Tax Office Hopes For $6m Of Rivkin Estate

The Age

Saturday July 7, 2007

Elisabeth Sexton

THE Australian Taxation Office stands to recover more than $6 million from Rene Rivkin's deceased estate.

The late stockbroker's family has agreed to hand over more than $3 million this week, and the estate's lawyer has said he sees "a reasonable prospect" of retrieving as much again from overseas.

Late on Thursday the Rivkin family agreed to contribute more than $3 million cash to the bankrupt estate and to forgo their own claims to recover about $5 million from it. Peter Harkin, a partner of the law firm Colin Biggers & Paisley, said yesterday: "I think there's more than a reasonable prospect that creditors will see a significant amount of money coming in from overseas, possibly of the level we are talking about under this week's agreement."

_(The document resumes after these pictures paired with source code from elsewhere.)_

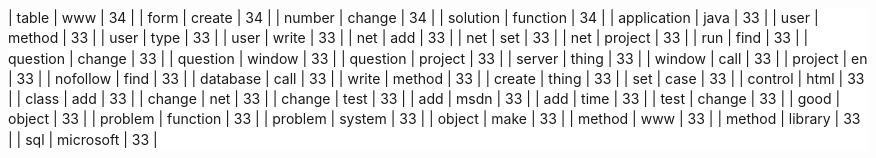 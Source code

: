 | table | www | 34 |
| form | create | 34 |
| number | change | 34 |
| solution | function | 34 |
| application | java | 33 |
| user | method | 33 |
| user | type | 33 |
| user | write | 33 |
| net | add | 33 |
| net | set | 33 |
| net | project | 33 |
| run | find | 33 |
| question | change | 33 |
| question | window | 33 |
| question | project | 33 |
| server | thing | 33 |
| window | call | 33 |
| project | en | 33 |
| nofollow | find | 33 |
| database | call | 33 |
| write | method | 33 |
| create | thing | 33 |
| set | case | 33 |
| control | html | 33 |
| class | add | 33 |
| change | net | 33 |
| change | test | 33 |
| add | msdn | 33 |
| add | time | 33 |
| test | change | 33 |
| good | object | 33 |
| problem | function | 33 |
| problem | system | 33 |
| object | make | 33 |
| method | www | 33 |
| method | library | 33 |
| sql | microsoft | 33 |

Mr Harkin is legal adviser to the bankruptcy trustee, Anthony Warner, of the accounting firm CRS Warner Sanderson.

As part of the settlement Mr Warner abandoned court orders he had obtained for six family members to give evidence at public examinations about Mr Rivkin's assets.

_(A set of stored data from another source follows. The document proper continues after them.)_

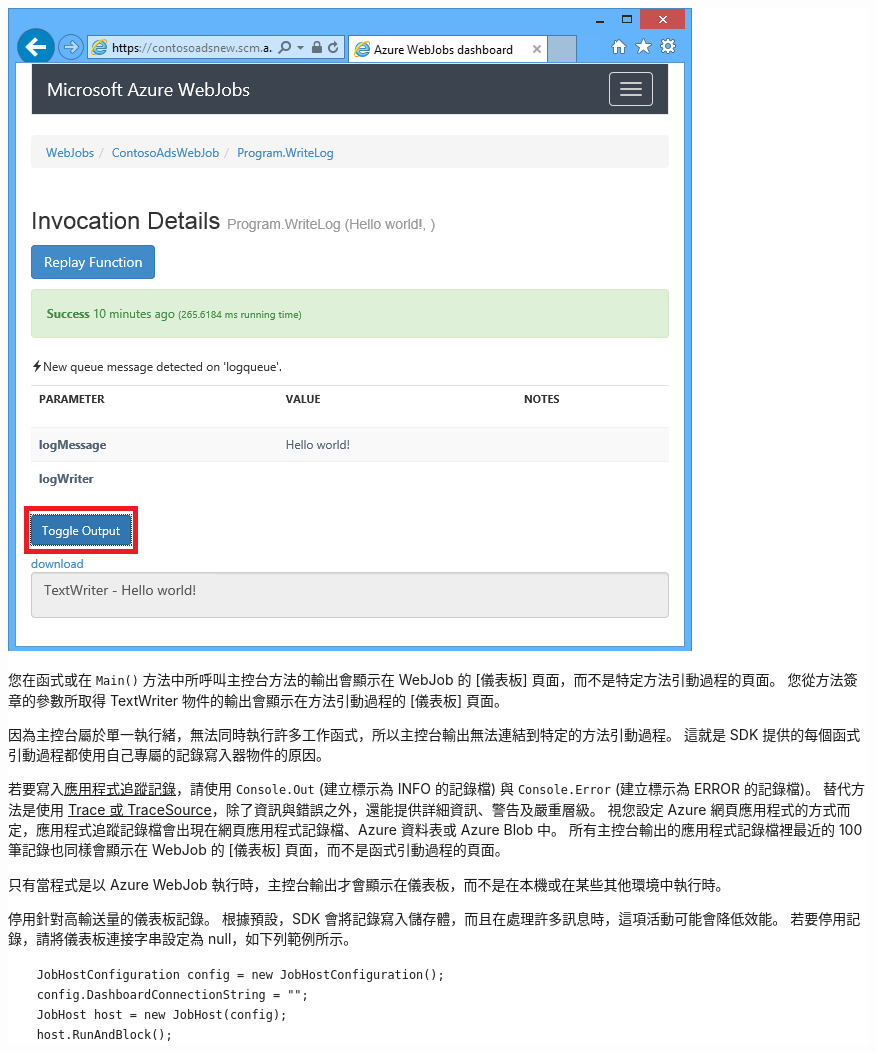 ![函式引動過程頁面中的記錄檔](./media/websites-dotnet-webjobs-sdk-storage-queues-how-to/dashboardlogs.png)

您在函式或在 `Main()` 方法中所呼叫主控台方法的輸出會顯示在 WebJob 的 [儀表板] 頁面，而不是特定方法引動過程的頁面。 您從方法簽章的參數所取得 TextWriter 物件的輸出會顯示在方法引動過程的 [儀表板] 頁面。

因為主控台屬於單一執行緒，無法同時執行許多工作函式，所以主控台輸出無法連結到特定的方法引動過程。 這就是 SDK 提供的每個函式引動過程都使用自己專屬的記錄寫入器物件的原因。

若要寫入[應用程式追蹤記錄](web-sites-dotnet-troubleshoot-visual-studio.md#logsoverview)，請使用 `Console.Out` (建立標示為 INFO 的記錄檔) 與 `Console.Error` (建立標示為 ERROR 的記錄檔)。 替代方法是使用 [Trace 或 TraceSource](http://blogs.msdn.com/b/mcsuksoldev/archive/2014/09/04/adding-trace-to-azure-web-sites-and-web-jobs.aspx)，除了資訊與錯誤之外，還能提供詳細資訊、警告及嚴重層級。 視您設定 Azure 網頁應用程式的方式而定，應用程式追蹤記錄檔會出現在網頁應用程式記錄檔、Azure 資料表或 Azure Blob 中。 所有主控台輸出的應用程式記錄檔裡最近的 100 筆記錄也同樣會顯示在 WebJob 的 [儀表板] 頁面，而不是函式引動過程的頁面。

只有當程式是以 Azure WebJob 執行時，主控台輸出才會顯示在儀表板，而不是在本機或在某些其他環境中執行時。

停用針對高輸送量的儀表板記錄。 根據預設，SDK 會將記錄寫入儲存體，而且在處理許多訊息時，這項活動可能會降低效能。 若要停用記錄，請將儀表板連接字串設定為 null，如下列範例所示。

        JobHostConfiguration config = new JobHostConfiguration();       
        config.DashboardConnectionString = "";        
        JobHost host = new JobHost(config);
        host.RunAndBlock();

The Federal Magistrates Court had issued summonses to his former wife, Gayle, his mother, Rachel, and four of his five children, Damien, Jordan, Shannon and Dion.

Mr Harkin said the family members had demonstrated "a preparedness to co-operate, both in terms of the recovery of the assets and in terms of the contribution to Rene's bankrupt estate".

The biggest beneficiary will be the Tax Office, which issued an assessment for $29 million in back tax last year.

It recently revised the bill, thought to relate to Mr Rivkin's controversial share trading through Swiss bank accounts, to $21 million.

Mr Warner is still planning to call Mr Rivkin's tax lawyer, Richard Gelski, a partner of the law firm Johnson Winter & Slattery, to give evidence in court.

He has also reserved the option of recalling George Freris, Mr Rivkin's helicopter pilot, who appeared in court on Thursday.

Mr Freris said he went to Switzerland with his boss "many times", and had been out to dinner there with Ernst Imfeld, Mr Rivkin's manager at the Bank Leumi in Zurich.

This week's settlement effectively overturned a formal asset-splitting agreement signed by Rene and Gayle Rivkin in February 2004 under the Family Law Act.

It is believed that in addition to returning cash to the estate, Mrs Rivkin has dropped all her existing claims on the estate and waived her Family Law rights to claim a share in any assets recovered in future in Australia or overseas.